The life of the protagonist is in peril.
Despite a collection of sentences that make Faulkner’s work look like Hemingway, Conrad dazzles readers with incredible similes, ingenious metaphors, and classic writing. This was a book I enjoyed reading at a pace of only a page or two a day. It is a book to savor the prose, inspire the wordsmith in you, and make you look twice at what the actions of humans have to say about their character and integrity.
Here are a few of my favorite excerpts of Joseph Conrad’s composition:y
“The little cabin was as hot as an oven. It contained an immensity of fear and pain; an atmosphere of shrieks and moans; prayers vociferated like blasphemies and whispered curses.”

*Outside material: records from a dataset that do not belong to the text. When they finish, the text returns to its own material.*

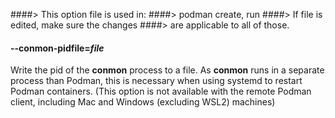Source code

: ####> This option file is used in:
####>   podman create, run
####> If file is edited, make sure the changes
####> are applicable to all of those.
#### **--conmon-pidfile**=*file*

Write the pid of the **conmon** process to a file. As **conmon** runs in a separate process than Podman, this is necessary when using systemd to restart Podman containers.
(This option is not available with the remote Podman client, including Mac and Windows (excluding WSL2) machines)
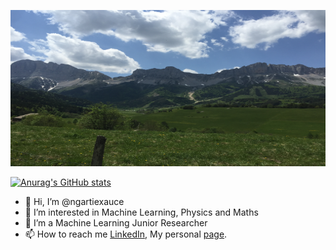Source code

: <img src="https://github.com/ngartiexauce/ngartiexauce/blob/main/IMG-0357.JPG"  width="800" height="250"></img><table><tr>

[![Anurag's GitHub stats](https://github-readme-stats.vercel.app/api?username=ngartiexauce)](https://github.com/anuraghazra/github-readme-stats)

- 👋 Hi, I’m @ngartiexauce
- 👀 I’m interested in Machine Learning, Physics and Maths
- 🌱 I’m a Machine Learning Junior Researcher
- 📫 How to reach me [LinkedIn](https://www.linkedin.com/in/ngartiexauce), My personal [page](https://ngartiexauce.github.io/).

<!---
ngartiexauce/ngartiexauce is a ✨ special ✨ repository because its `README.md` (this file) appears on your GitHub profile.
You can click the Preview link to take a look at your changes.
--->
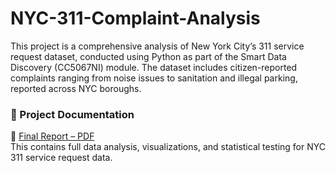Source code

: # NYC-311-Complaint-Analysis
This project is a comprehensive analysis of New York City’s 311 service request dataset, conducted using Python as part of the Smart Data Discovery (CC5067NI) module. The dataset includes citizen-reported complaints ranging from noise issues to sanitation and illegal parking, reported across NYC boroughs.
### 📘 Project Documentation
📄 [Final Report – PDF](./Documentation/Final_Report_SujalParajuli.pdf)  
This contains full data analysis, visualizations, and statistical testing for NYC 311 service request data.

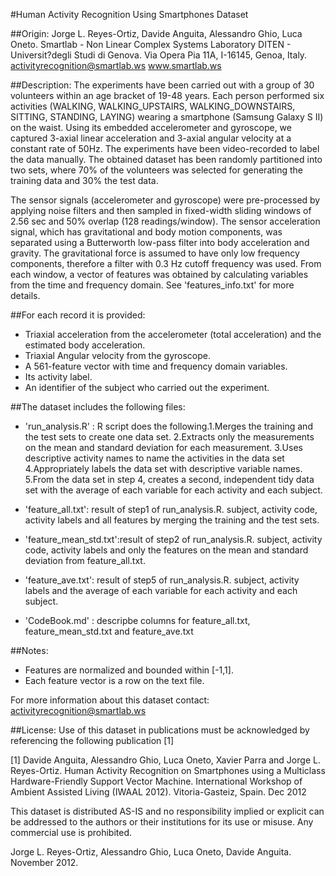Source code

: #Human Activity Recognition Using Smartphones Dataset

##Origin:
Jorge L. Reyes-Ortiz, Davide Anguita, Alessandro Ghio, Luca Oneto.
Smartlab - Non Linear Complex Systems Laboratory
DITEN - Universit?degli Studi di Genova.
Via Opera Pia 11A, I-16145, Genoa, Italy.
activityrecognition@smartlab.ws
www.smartlab.ws

##Description:
The experiments have been carried out with a group of 30 volunteers within an age bracket of 19-48 years. Each person performed six activities (WALKING, WALKING_UPSTAIRS, WALKING_DOWNSTAIRS, SITTING, STANDING, LAYING) wearing a smartphone (Samsung Galaxy S II) on the waist. Using its embedded accelerometer and gyroscope, we captured 3-axial linear acceleration and 3-axial angular velocity at a constant rate of 50Hz. The experiments have been video-recorded to label the data manually. The obtained dataset has been randomly partitioned into two sets, where 70% of the volunteers was selected for generating the training data and 30% the test data. 

The sensor signals (accelerometer and gyroscope) were pre-processed by applying noise filters and then sampled in fixed-width sliding windows of 2.56 sec and 50% overlap (128 readings/window). The sensor acceleration signal, which has gravitational and body motion components, was separated using a Butterworth low-pass filter into body acceleration and gravity. The gravitational force is assumed to have only low frequency components, therefore a filter with 0.3 Hz cutoff frequency was used. From each window, a vector of features was obtained by calculating variables from the time and frequency domain. See 'features_info.txt' for more details. 

##For each record it is provided:

- Triaxial acceleration from the accelerometer (total acceleration) and the estimated body acceleration.
- Triaxial Angular velocity from the gyroscope. 
- A 561-feature vector with time and frequency domain variables. 
- Its activity label. 
- An identifier of the subject who carried out the experiment.

##The dataset includes the following files:

- 'run_analysis.R' : R script does the following.1.Merges the training and the test sets to create one data set. 2.Extracts only the measurements on the mean and standard deviation for each measurement. 3.Uses descriptive activity names to name the activities in the data set 4.Appropriately labels the data set with descriptive variable names. 5.From the data set in step 4, creates a second, independent tidy data set with the average of each variable for each activity and each subject.

- 'feature_all.txt': result of step1 of run_analysis.R. subject, activity code, activity labels and all features by merging the training and the test sets.

- 'feature_mean_std.txt':result of step2 of run_analysis.R. subject, activity code, activity labels and only the features on the mean and standard deviation from feature_all.txt.

- 'feature_ave.txt': result of step5 of run_analysis.R. subject, activity labels and  the average of each variable for each activity and each subject.

- 'CodeBook.md' : descripbe columns for feature_all.txt, feature_mean_std.txt and feature_ave.txt


##Notes: 
- Features are normalized and bounded within [-1,1].
- Each feature vector is a row on the text file.

For more information about this dataset contact: activityrecognition@smartlab.ws

##License:
Use of this dataset in publications must be acknowledged by referencing the following publication [1] 

[1] Davide Anguita, Alessandro Ghio, Luca Oneto, Xavier Parra and Jorge L. Reyes-Ortiz. Human Activity Recognition on Smartphones using a Multiclass Hardware-Friendly Support Vector Machine. International Workshop of Ambient Assisted Living (IWAAL 2012). Vitoria-Gasteiz, Spain. Dec 2012

This dataset is distributed AS-IS and no responsibility implied or explicit can be addressed to the authors or their institutions for its use or misuse. Any commercial use is prohibited.

Jorge L. Reyes-Ortiz, Alessandro Ghio, Luca Oneto, Davide Anguita. November 2012.
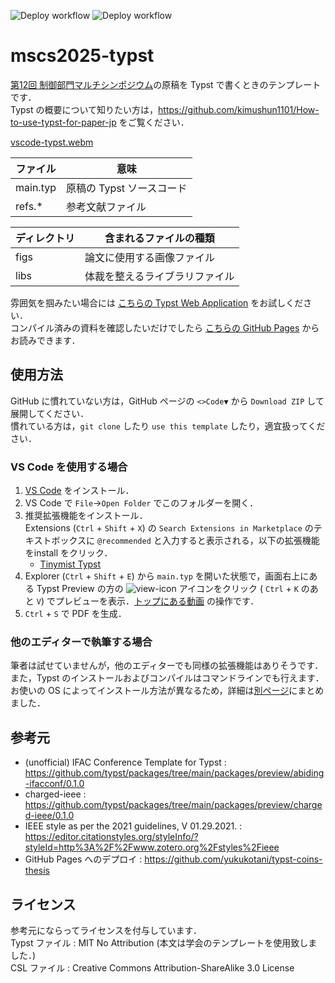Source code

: ![Deploy workflow](https://github.com/kimushun1101/mscs2025-typst/actions/workflows/release.yml/badge.svg)
![Deploy workflow](https://github.com/kimushun1101/mscs2025-typst/actions/workflows/gh-pages.yml/badge.svg)

# mscs2025-typst

[第12回 制御部門マルチシンポジウム](https://mscs2025.sice-ctrl.jp/)の原稿を Typst で書くときのテンプレートです．  
Typst の概要について知りたい方は，https://github.com/kimushun1101/How-to-use-typst-for-paper-jp をご覧ください．


[vscode-typst.webm](https://github.com/kimushun1101/mscs2025-typst/assets/13430937/f227b85b-0266-417b-a24a-54f28f9a71b8)


| ファイル  | 意味                    |
| -------- | ----------------------- |
| main.typ | 原稿の Typst ソースコード |
| refs.*　 | 参考文献ファイル          |


| ディレクトリ | 含まれるファイルの種類          |
| ------------- | --------------------------- |
| figs　　      | 論文に使用する画像ファイル    |
| libs　　      | 体裁を整えるライブラリファイル |


雰囲気を掴みたい場合には [こちらの Typst Web Application](https://typst.app/project/wXmeFlJ5bhx1awSRuJRiUf) をお試しください．  
コンパイル済みの資料を確認したいだけでしたら [こちらの GitHub Pages](https://kimushun1101.github.io/mscs2025-typst/typst-jp-conf.pdf) からお読みできます．

## 使用方法
GitHub に慣れていない方は，GitHub ページの `<>Code▼` から `Download ZIP` して展開してください．  
慣れている方は，`git clone` したり `use this template` したり，適宜扱ってください．

### VS Code を使用する場合
1. [VS Code](https://code.visualstudio.com/) をインストール．
2. VS Code で `File`→`Open Folder` でこのフォルダーを開く．  
3. 推奨拡張機能をインストール．  
  Extensions (`Ctrl` + `Shift` + `X`) の `Search Extensions in Marketplace` のテキストボックスに `@recommended` と入力すると表示される，以下の拡張機能をinstall をクリック．  
    - [Tinymist Typst](https://marketplace.visualstudio.com/items?itemName=myriad-dreamin.tinymist)
4. Explorer (`Ctrl` + `Shift` + `E`) から `main.typ` を開いた状態で，画面右上にある Typst Preview の方の ![view-icon](https://github.com/kimushun1101/typst-jp-conf-template/assets/13430937/a44c52cb-d23a-4fdb-ac9f-dc2b47deb40a) アイコンをクリック (
 `Ctrl` + `K` のあと `V`) でプレビューを表示．[トップにある動画](#typst-jp-conf-template) の操作です．
5. `Ctrl` + `S` で PDF を生成．

### 他のエディターで執筆する場合

筆者は試せていませんが，他のエディターでも同様の拡張機能はありそうです．  
また，Typst のインストールおよびコンパイルはコマンドラインでも行えます．  
お使いの OS によってインストール方法が異なるため，詳細は[別ページ](docs/native-install.md)にまとめました．

## 参考元
- (unofficial) IFAC Conference Template for Typst : https://github.com/typst/packages/tree/main/packages/preview/abiding-ifacconf/0.1.0
- charged-ieee : https://github.com/typst/packages/tree/main/packages/preview/charged-ieee/0.1.0
- IEEE style as per the 2021 guidelines, V 01.29.2021. : https://editor.citationstyles.org/styleInfo/?styleId=http%3A%2F%2Fwww.zotero.org%2Fstyles%2Fieee
- GitHub Pages へのデプロイ : https://github.com/yukukotani/typst-coins-thesis

## ライセンス
参考元にならってライセンスを付与しています．  
Typst ファイル : MIT No Attribution  (本文は学会のテンプレートを使用致しました．)  
CSL ファイル : Creative Commons Attribution-ShareAlike 3.0 License  
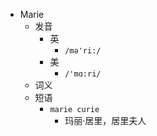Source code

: - Marie
  - 发音
    - 英
      - `/mə'ri:/`
    - 美
      - `/'mɑ:ri/`
  - 词义
  - 短语
    - `marie curie`
      - 玛丽·居里，居里夫人 
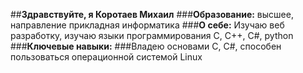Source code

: ##**Здравствуйте, я Коротаев Михаил**
###**Образование:** высшее, направление прикладная информатика
###**О себе:** Изучаю веб разработку, изучаю языки программирования C, C++, C#, python
###**Ключевые навыки:**
###Владею основами C, C#, способен пользоваться операционной системой Linux

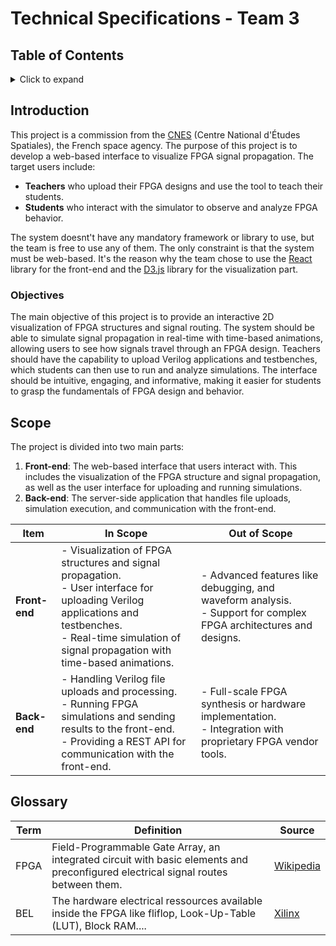 # Technical Specifications - Team 3

## Table of Contents

<details>
<summary>Click to expand</summary>

- [Technical Specifications - Team 3](#technical-specifications---team-3)
  - [Table of Contents](#table-of-contents)
  - [Introduction](#introduction)
    - [Objectives](#objectives)
  - [Scope](#scope)
  - [Glossary](#glossary)

</details>

## Introduction

This project is a commission from the [CNES](https://cnes.fr/) (Centre National d'Études Spatiales), the French space agency.
The purpose of this project is to develop a web-based interface to visualize FPGA signal propagation. The target users include:

- **Teachers** who upload their FPGA designs and use the tool to teach their students.
- **Students** who interact with the simulator to observe and analyze FPGA behavior.

The system doesnt't have any mandatory framework or library to use, but the team is free to use any of them. The only constraint is that the system must be web-based. It's the reason why the team chose to use the [React](https://reactjs.org/) library for the front-end and the [D3.js](https://d3js.org/) library for the visualization part.

### Objectives

The main objective of this project is to provide an interactive 2D visualization of FPGA structures and signal routing. The system should be able to simulate signal propagation in real-time with time-based animations, allowing users to see how signals travel through an FPGA design. Teachers should have the capability to upload Verilog applications and testbenches, which students can then use to run and analyze simulations. The interface should be intuitive, engaging, and informative, making it easier for students to grasp the fundamentals of FPGA design and behavior.

## Scope

The project is divided into two main parts:

1. **Front-end**: The web-based interface that users interact with. This includes the visualization of the FPGA structure and signal propagation, as well as the user interface for uploading and running simulations.
2. **Back-end**: The server-side application that handles file uploads, simulation execution, and communication with the front-end.

| Item          | In Scope                                                                                                                                                                                                           | Out of Scope                                                                                                          |
| ------------- | ------------------------------------------------------------------------------------------------------------------------------------------------------------------------------------------------------------------ | --------------------------------------------------------------------------------------------------------------------- |
| **Front-end** | - Visualization of FPGA structures and signal propagation. <br> - User interface for uploading Verilog applications and testbenches. <br> - Real-time simulation of signal propagation with time-based animations. | - Advanced features like debugging, and waveform analysis. <br> - Support for complex FPGA architectures and designs. |
| **Back-end**  | - Handling Verilog file uploads and processing. <br> - Running FPGA simulations and sending results to the front-end. <br> - Providing a REST API for communication with the front-end.                            | - Full-scale FPGA synthesis or hardware implementation. <br> - Integration with proprietary FPGA vendor tools.        |

## Glossary

| Term | Definition                                                                                                                        | Source                                                                                        |
| ---- | --------------------------------------------------------------------------------------------------------------------------------- | --------------------------------------------------------------------------------------------- |
| FPGA | Field-Programmable Gate Array, an integrated circuit with basic elements and preconfigured electrical signal routes between them. | [Wikipedia](https://en.wikipedia.org/wiki/Field-programmable_gate_array)                      |
| BEL  | The hardware electrical ressources available inside the FPGA like fliflop, Look-Up-Table (LUT), Block RAM....                     | [Xilinx](https://www.rapidwright.io/docs/Xilinx_Architecture.html#bel-basic-element-of-logic) |
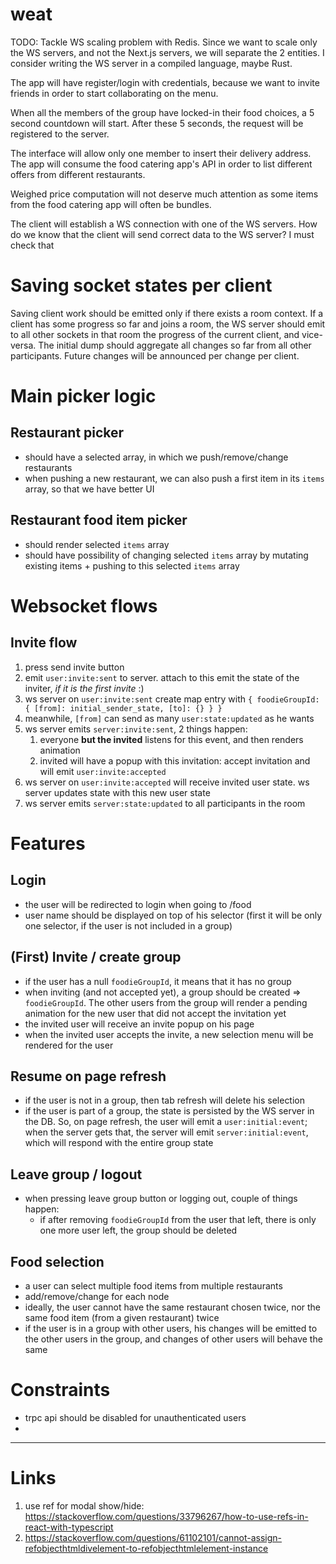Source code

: # weat

TODO: Tackle WS scaling problem with Redis.
Since we want to scale only the WS servers, and not the Next.js servers, we will separate the 2 entities.
I consider writing the WS server in a compiled language, maybe Rust.

The app will have register/login with credentials, because we want to invite friends in order to start collaborating on the menu.

When all the members of the group have locked-in their food choices, a 5 second countdown will start. After these 5 seconds, the request will be registered to the server.

The interface will allow only one member to insert their delivery address.
The app will consume the food catering app's API in order to list different offers from different restaurants.

Weighed price computation will not deserve much attention as some items from the food catering app will often be bundles.

The client will establish a WS connection with one of the WS servers.
How do we know that the client will send correct data to the WS server? I must check that

# Saving socket states per client
Saving client work should be emitted only if there exists a room context. If a client has some progress so far and joins a room, the WS server should emit to all other sockets in that room the progress of the current client, and vice-versa.
The initial dump should aggregate all changes so far from all other participants. Future changes will be announced per change per client. 

# Main picker logic
## Restaurant picker
- should have a selected array, in which we push/remove/change restaurants
- when pushing a new restaurant, we can also push a first item in its `items` array, so that we have better UI

## Restaurant food item picker
- should render selected `items` array
- should have possibility of changing selected `items` array by mutating existing items + pushing to this selected `items` array

# Websocket flows
## Invite flow
1. press send invite button
2. emit `user:invite:sent` to server. attach to this emit the state of the inviter, _if it is the first invite_ :)
3. ws server on `user:invite:sent` create map entry with `{ foodieGroupId: { [from]: initial_sender_state, [to]: {} } }`
4. meanwhile, `[from]` can send as many `user:state:updated` as he wants
5. ws server emits `server:invite:sent`, 2 things happen:
   1. everyone **but the invited** listens for this event, and then renders animation
   2. invited will have a popup with this invitation: accept invitation and will emit `user:invite:accepted`
6. ws server on `user:invite:accepted` will receive invited user state. ws server updates state with this new user state
7. ws server emits `server:state:updated` to all participants in the room

# Features
## Login
- the user will be redirected to login when going to /food
- user name should be displayed on top of his selector (first it will be only one selector, if the user is not included in a group)

## (First) Invite / create group
- if the user has a null `foodieGroupId`, it means that it has no group
- when inviting (and not accepted yet), a group should be created => `foodieGroupId`. The other users from the group will render a pending animation for the new user that did not accept the invitation yet
- the invited user will receive an invite popup on his page
- when the invited user accepts the invite, a new selection menu will be rendered for the user

## Resume on page refresh
- if the user is not in a group, then tab refresh will delete his selection
- if the user is part of a group, the state is persisted by the WS server in the DB. So, on page refresh, the user will emit a `user:initial:event`; when the server gets that, the server will emit `server:initial:event`, which will respond with the entire group state

## Leave group / logout
- when pressing leave group button or logging out, couple of things happen:
  - if after removing `foodieGroupId` from the user that left, there is only one more user left, the group should be deleted

## Food selection
- a user can select multiple food items from multiple restaurants
- add/remove/change for each node
- ideally, the user cannot have the same restaurant chosen twice, nor the same food item (from a given restaurant) twice
- if the user is in a group with other users, his changes will be emitted to the other users in the group, and changes of other users will behave the same

# Constraints
- trpc api should be disabled for unauthenticated users
- 

---
# Links
1. use ref for modal show/hide: https://stackoverflow.com/questions/33796267/how-to-use-refs-in-react-with-typescript
2. https://stackoverflow.com/questions/61102101/cannot-assign-refobjecthtmldivelement-to-refobjecthtmlelement-instance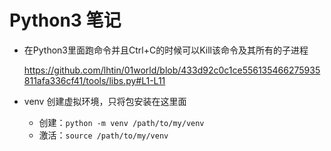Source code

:# Python3 笔记

- 在Python3里面跑命令并且Ctrl+C的时候可以Kill该命令及其所有的子进程
  
  https://github.com/lhtin/01world/blob/433d92c0c1ce556135466275935811afa336cf41/tools/libs.py#L1-L11
  
- venv 创建虚拟环境，只将包安装在这里面
  - 创建：`python -m venv /path/to/my/venv`
  - 激活：`source /path/to/my/venv`
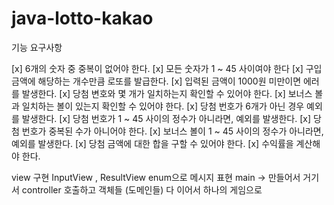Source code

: # java-lotto-kakao

기능 요구사항

[x] 6개의 숫자 중 중복이 없어야 한다.
[x] 모든 숫자가 1 ~ 45 사이여야 한다
[x] 구입 금액에 해당하는 개수만큼 로또를 발급한다.
[x] 입력된 금액이 1000원 미만이면 에러를 발생한다.
[x] 당첨 변호와 몇 개가 일치하는지 확인할 수 있어야 한다.
[x] 보너스 볼과 일치하는 볼이 있는지 확인할 수 있어야 한다.
[x] 당첨 번호가 6개가 아닌 경우 예외를 발생한다.
[x] 당첨 번호가 1 ~ 45 사이의 정수가 아니라면, 예외를 발생한다.
[x] 당첨 번호가 중복된 수가 아니어야 한다.
[x] 보너스 볼이 1 ~ 45 사이의 정수가 아니라면, 예외를 발생한다.
[x] 당첨 금액에 대한 합을 구할 수 있어야 한다.
[x] 수익률을 계산해야 한다.

view 구현
InputView , ResultView
enum으로 메시지 표현
main -> 만들어서 거기서 controller 호출하고 
객체들 (도메인들) 다 이어서 하나의 게임으로
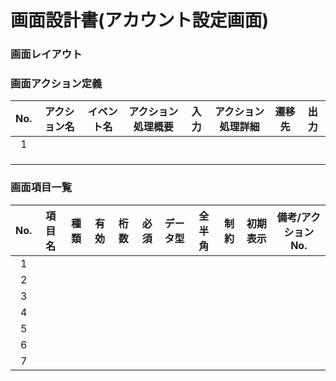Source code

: # 画面設計書(アカウント設定画面)

### 画面レイアウト

### 画面アクション定義

|No.|アクション名|イベント名|アクション処理概要|入力|アクション処理詳細|遷移先|出力|
|:-:|:-:|:-:|:-:|:-:|:-:|:-:|:-:|
|1||||||||
|||||||||
|||||||||
|||||||||

### 画面項目一覧
| No.  |     項目名     |  種類  | 有効 | 桁数 | 必須 | データ型 | 全半角 | 制約 | 初期表示 | 備考/アクションNo. |
| :--: | :------------: | :----: | :--: | :--: | :--: | :------: | :----: | :--: | :------: | :----------------: |
|  1   |            |    |     |     |     |         |       |     |      |     |
|  2   |  |  |    |    |     |    |    |    |    |    |
|  3   |                |        |      |      |      |          |        |      |          |                    |
|  4   |                |        |      |      |      |          |        |      |          |                    |
|  5   |                |        |      |      |      |          |        |      |          |                    |
|  6   |                |        |      |      |      |          |        |      |          |                    |
|  7   |                |        |      |      |      |          |        |      |          |                    |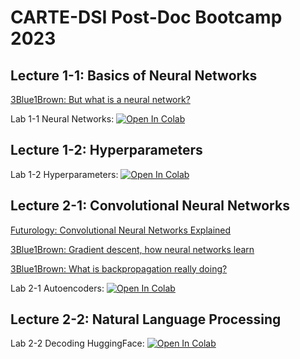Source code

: # CARTE-DSI Post-Doc Bootcamp 2023

## Lecture 1-1: Basics of Neural Networks

[3Blue1Brown: But what is a neural network?](https://www.youtube.com/watch?v=aircAruvnKk&pp=ygUaM2JsdWUxYnJvd24gbmV1cmFsIG5ldHdvcms%3D)

Lab 1-1 Neural Networks: <a target="_blank" href="https://colab.research.google.com/github/alexwolson/postdocbootcamp2023/blob/main/lab_1_1_neuralnets.ipynb">
  <img src="https://colab.research.google.com/assets/colab-badge.svg" alt="Open In Colab"/>
</a>

## Lecture 1-2: Hyperparameters

Lab 1-2 Hyperparameters: <a target="_blank" href="https://colab.research.google.com/github/alexwolson/postdocbootcamp2023/blob/main/lab_1_2_hyperparameters.ipynb">
  <img src="https://colab.research.google.com/assets/colab-badge.svg" alt="Open In Colab"/>
</a>

## Lecture 2-1: Convolutional Neural Networks

[Futurology: Convolutional Neural Networks Explained](https://www.youtube.com/watch?v=pj9-rr1wDhM&t=549s)

[3Blue1Brown: Gradient descent, how neural networks learn](https://www.youtube.com/watch?v=IHZwWFHWa-w)

[3Blue1Brown: What is backpropagation really doing?](https://www.youtube.com/watch?v=Ilg3gGewQ5U)

Lab 2-1 Autoencoders: <a target="_blank" href="https://colab.research.google.com/github/alexwolson/postdocbootcamp2023/blob/main/lab_2_1_autoencoders.ipynb">
  <img src="https://colab.research.google.com/assets/colab-badge.svg" alt="Open In Colab"/>
</a>

## Lecture 2-2: Natural Language Processing

Lab 2-2 Decoding HuggingFace: <a target="_blank" href="https://colab.research.google.com/github/alexwolson/postdocbootcamp2023/blob/main/lab_2_2_decoding_huggingface.ipynb">
  <img src="https://colab.research.google.com/assets/colab-badge.svg" alt="Open In Colab"/>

“The stars burned steadily over the inclined mastheads. Trails of light lay on the water, broke before the advancing hull, and, after she had passed, trembled for a long time as if in awe of the murmuring sea.”
“He was one of those commanders who speak little, seem to hear nothing, look at no one—and know everything, hear every whisper, see every fleeting shadow of their ships’ life.”
“On all sides invisible men slept, breathing calmly. He seemed to draw courage and fury from the peace around him.”
“And suddenly all the simple words they knew seemed to be lost forever in the immensity of their vague and burning desire.”
“‘Ten days,’ he said, promptly, and returned at once to the regions of memory that know nothing of time.”
Conrad leaves authors of today with a warning and a challenge.
The warning: If you want your book to be read, be discriminating with the choice of a title.
A challenge can be found in the first line of the book’s preface (which critics say is among Conrad’s finest non-fiction writings): “A work that aspires, however humbly, to the condition of art should carry its justification in every line.”